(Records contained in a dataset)
= = =

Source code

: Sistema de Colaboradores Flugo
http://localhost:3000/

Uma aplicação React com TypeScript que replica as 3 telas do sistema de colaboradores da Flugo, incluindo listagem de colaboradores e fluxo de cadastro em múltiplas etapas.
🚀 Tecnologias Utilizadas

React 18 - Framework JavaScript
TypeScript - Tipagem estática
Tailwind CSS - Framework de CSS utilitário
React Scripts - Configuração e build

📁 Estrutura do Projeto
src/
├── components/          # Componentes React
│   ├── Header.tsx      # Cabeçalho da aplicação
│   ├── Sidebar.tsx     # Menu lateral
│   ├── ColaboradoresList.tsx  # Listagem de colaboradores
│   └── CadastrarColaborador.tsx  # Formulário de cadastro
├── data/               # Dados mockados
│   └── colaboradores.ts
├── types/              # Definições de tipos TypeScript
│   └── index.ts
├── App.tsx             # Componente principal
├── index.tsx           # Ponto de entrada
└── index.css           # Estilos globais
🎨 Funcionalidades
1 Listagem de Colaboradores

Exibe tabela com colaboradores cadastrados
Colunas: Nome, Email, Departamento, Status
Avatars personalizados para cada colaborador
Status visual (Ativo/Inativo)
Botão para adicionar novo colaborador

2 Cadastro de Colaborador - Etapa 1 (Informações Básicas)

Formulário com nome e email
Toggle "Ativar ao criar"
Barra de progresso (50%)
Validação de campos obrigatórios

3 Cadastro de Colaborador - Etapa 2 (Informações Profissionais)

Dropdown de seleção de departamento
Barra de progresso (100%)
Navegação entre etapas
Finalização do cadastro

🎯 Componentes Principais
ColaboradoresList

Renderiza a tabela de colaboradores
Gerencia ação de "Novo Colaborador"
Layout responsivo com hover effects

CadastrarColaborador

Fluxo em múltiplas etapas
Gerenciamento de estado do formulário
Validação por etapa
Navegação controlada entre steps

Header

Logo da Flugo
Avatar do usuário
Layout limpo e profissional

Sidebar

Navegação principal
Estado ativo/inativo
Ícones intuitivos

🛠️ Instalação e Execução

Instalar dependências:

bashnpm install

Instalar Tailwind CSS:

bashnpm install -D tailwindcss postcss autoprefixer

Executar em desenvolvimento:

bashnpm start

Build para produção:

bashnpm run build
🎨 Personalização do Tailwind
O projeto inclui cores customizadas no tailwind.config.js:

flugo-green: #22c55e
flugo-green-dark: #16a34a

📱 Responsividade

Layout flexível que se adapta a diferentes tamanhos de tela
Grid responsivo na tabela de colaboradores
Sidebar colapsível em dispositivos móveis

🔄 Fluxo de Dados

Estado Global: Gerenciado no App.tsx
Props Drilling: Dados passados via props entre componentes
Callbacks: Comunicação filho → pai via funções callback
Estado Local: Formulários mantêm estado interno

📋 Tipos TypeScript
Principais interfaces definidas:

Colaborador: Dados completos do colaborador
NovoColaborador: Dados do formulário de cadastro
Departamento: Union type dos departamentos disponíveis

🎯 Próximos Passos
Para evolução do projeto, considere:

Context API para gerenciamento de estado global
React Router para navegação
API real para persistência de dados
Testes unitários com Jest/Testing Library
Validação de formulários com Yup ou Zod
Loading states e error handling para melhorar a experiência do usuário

= = =

▸ **PROBLEM REQUIREMENTS**:
If a line of the data contains the word "ColaboradoresList", it should be counted; state the total and nothing more.

▸ **PROBLEM SOLUTION**:
2